La chose était passée totalement inaperçue. Malgré tout notre travail de fourmilier, cette info n’était jamais vraiment passée sous notre regard donc honte à nous ! Pourtant, les autobiographies, ça circule en ce moment, que ce soit dans nos colonnes ou prochainement en librairie. Sammy Hagar (Chickenfoot) vient de dévoiler la couverture de la sienne (sortie prévue pour les anglophones le 15 mars 2011) alors qu’ici nous attendons de mettre le nez dans la version française de « Tatoos & Tequila », l’histoire de la vie de Vince Neil, qui sortira chez Camion Blanc dans les jours à venir ; rendez-vous aux amis de la poésie. Mais je veux avant tout vous parler de l’autobiographie (très richement illustrée) de Sean Yseult, « I’m In The Band », sortie le 1er novembre pour les anglo-saxons et dont nous n’aurions peut-être jamais appris l’existence sans cette interview donnée au site dédié à la culture geek, Suvudu.com.


Le titre lui-même est d’importance.

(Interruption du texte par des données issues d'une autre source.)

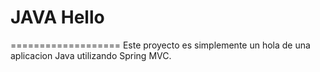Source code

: # JAVA Hello
===================
Este proyecto es simplemente un hola de una aplicacion Java utilizando Spring MVC.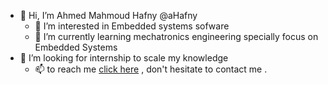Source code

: - 👋 Hi, I’m Ahmed Mahmoud Hafny @aHafny
   - 👀 I’m interested in Embedded systems sofware
    - 🌱 I’m currently learning mechatronics engineering specially focus on Embedded Systems
 - 💞️ I’m looking for internship to scale my knowledge 
    - 📫 to reach me [click here](https://www.linkedin.com/in/ahmed-mahmoud-hafny/) , don't hesitate to contact me .
                      
                                            
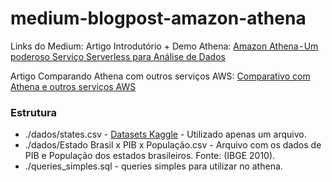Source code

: # medium-blogpost-amazon-athena

Links do Medium:
Artigo Introdutório + Demo Athena: [Amazon Athena - Um poderoso Serviço Serverless para Análise de Dados](link)

Artigo Comparando Athena com outros serviços AWS: [Comparativo com Athena e outros serviços AWS](link)





### Estrutura

- ./dados/states.csv - [Datasets Kaggle](https://www.kaggle.com/thiagobodruk/brazilianstates) - Utilizado apenas um arquivo.
- ./dados/Estado Brasil x PIB x População.csv - Arquivo com os dados de PIB e População dos estados brasileiros. Fonte: (IBGE 2010).
- ./queries_simples.sql - queries simples para utilizar no athena.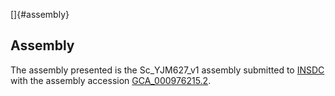 []{#assembly}

Assembly
--------

The assembly presented is the Sc\_YJM627\_v1 assembly submitted to
[INSDC](http://www.insdc.org) with the assembly accession
[GCA\_000976215.2](http://www.ebi.ac.uk/ena/data/view/GCA_000976215.2).
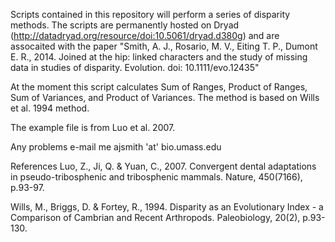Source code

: Scripts contained in this repository will perform a series of disparity methods.
The scripts are permanently hosted on Dryad (http://datadryad.org/resource/doi:10.5061/dryad.d380g) and are assocaited with the paper "Smith, A. J., Rosario, M. V., Eiting T. P., Dumont E. R., 2014. Joined at the hip: linked characters and the study of missing data in studies of disparity. Evolution. doi: 10.1111/evo.12435"

At the moment this script calculates Sum of Ranges, Product of Ranges, Sum of Variances, and Product of Variances. The method is based on Wills et al. 1994 method.

The example file is from Luo et al. 2007.

Any problems e-mail me ajsmith 'at' bio.umass.edu


References
Luo, Z., Ji, Q. & Yuan, C., 2007. Convergent dental adaptations in pseudo-tribosphenic and tribosphenic mammals. Nature, 450(7166), p.93-97.

Wills, M., Briggs, D. & Fortey, R., 1994. Disparity as an Evolutionary Index - a Comparison of Cambrian and Recent Arthropods. Paleobiology, 20(2), p.93-130.
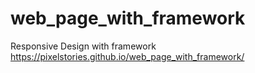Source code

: # web_page_with_framework

Responsive Design with framework https://pixelstories.github.io/web_page_with_framework/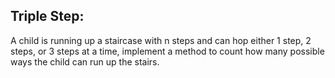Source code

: ## Triple Step: 
A child is running up a staircase with n steps and can hop either 1 step, 2 steps, or 3 steps at a time, implement a method to count how many possible ways the child can run up the stairs. 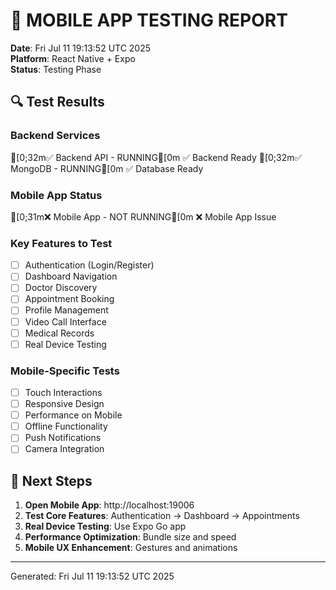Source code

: # 📱 MOBILE APP TESTING REPORT

**Date**: Fri Jul 11 19:13:52 UTC 2025  
**Platform**: React Native + Expo  
**Status**: Testing Phase  

## 🔍 Test Results

### Backend Services
[0;32m✅ Backend API - RUNNING[0m
✅ Backend Ready
[0;32m✅ MongoDB - RUNNING[0m
✅ Database Ready

### Mobile App Status
[0;31m❌ Mobile App - NOT RUNNING[0m
❌ Mobile App Issue

### Key Features to Test
- [ ] Authentication (Login/Register)
- [ ] Dashboard Navigation
- [ ] Doctor Discovery
- [ ] Appointment Booking
- [ ] Profile Management
- [ ] Video Call Interface
- [ ] Medical Records
- [ ] Real Device Testing

### Mobile-Specific Tests
- [ ] Touch Interactions
- [ ] Responsive Design
- [ ] Performance on Mobile
- [ ] Offline Functionality
- [ ] Push Notifications
- [ ] Camera Integration

## 🎯 Next Steps
1. **Open Mobile App**: http://localhost:19006
2. **Test Core Features**: Authentication → Dashboard → Appointments
3. **Real Device Testing**: Use Expo Go app
4. **Performance Optimization**: Bundle size and speed
5. **Mobile UX Enhancement**: Gestures and animations

---
Generated: Fri Jul 11 19:13:52 UTC 2025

Pour tous les amateurs d’histoires croustillantes traitant de parties de bête à deux dos dans les loges des groupes, cela parlera peut-être. La référence est pourtant évidente pour les plus instruits sur les légendes cachées du monde du rock : « I’m In The Band » nous rappelle le « I’m With The Band » de Pamela Des Barres, la célébrissime groupie qui relata dans son livre ce que c’est que de s’être bibliquement frottée à nombre de stars du rock depuis les années 60. Un autre versant de la condition féminine dans notre monde de Roche et d’Acier : servir de repos du guerrier aux idoles.

La groupie ultime

Condition que Sean Yseult dut affronter au cours de l’aventure White Zombie : « c’était étrange pour moi d’être là à jouer avec un groupe de gars et de ne pas être une frontwoman sexy. […] Les gens étaient pour le moins surpris. Des filles venaient en coulisses pour me rencontrer, pensant que j’étais un mec. Des métalleux pensaient que j’étais un mec et, sans sexisme, m’affirmaient ensuite que j’étais leur bassiste préférée depuis Cliff Burton. […] Parfois les équipes techniques locales me traitaient comme de la merde et essayaient de me virer de ma propre loge, considérant que je n’avais rien à faire là car j’étais une fille. Mais les fans et les groupes avec lesquels nous avons joué m’ont toujours acceptée comme l’un des gars, j’aimais ça. »

Alors, est-ce qu’un progrès a réellement été fait depuis quinze ans ? Est-ce que Tarja Turunen (ex-Nightwish) ou Sharon Den Adel (Within Temptation) reçoivent parfois de leurs fans l’aveu que nulle autre voix ne les avaient autant émus depuis n’importe quel autre vocaliste mâle avant elles ? Est-ce que « femme » dans le metal, en particulier, et dans le rock, en général, ne signifie pas encore et toujours faire-valoir ou accessoire chatoyant pour un artiste ou un groupe ?

Par bonheur, Sean Yseult n’est jamais tombée dans cette voie. Loin de White Zombie, elle fait depuis profiter de son talent pour la quatre-cordes dans le groupe Rock City Morgue (ils ont sorti leur premier album l’an dernier intitulé Boy Who Cried Werewolf), ce qui ne l’éloigne guère de l’univers du Zombie Blanc. Elle travaille aussi comme designer (elle était déjà diplômée d’une école de design avant de devenir une star du metal) dont les œuvres plastiques hautement colorées peuvent sembler bien éloignées de ses œuvres musicales.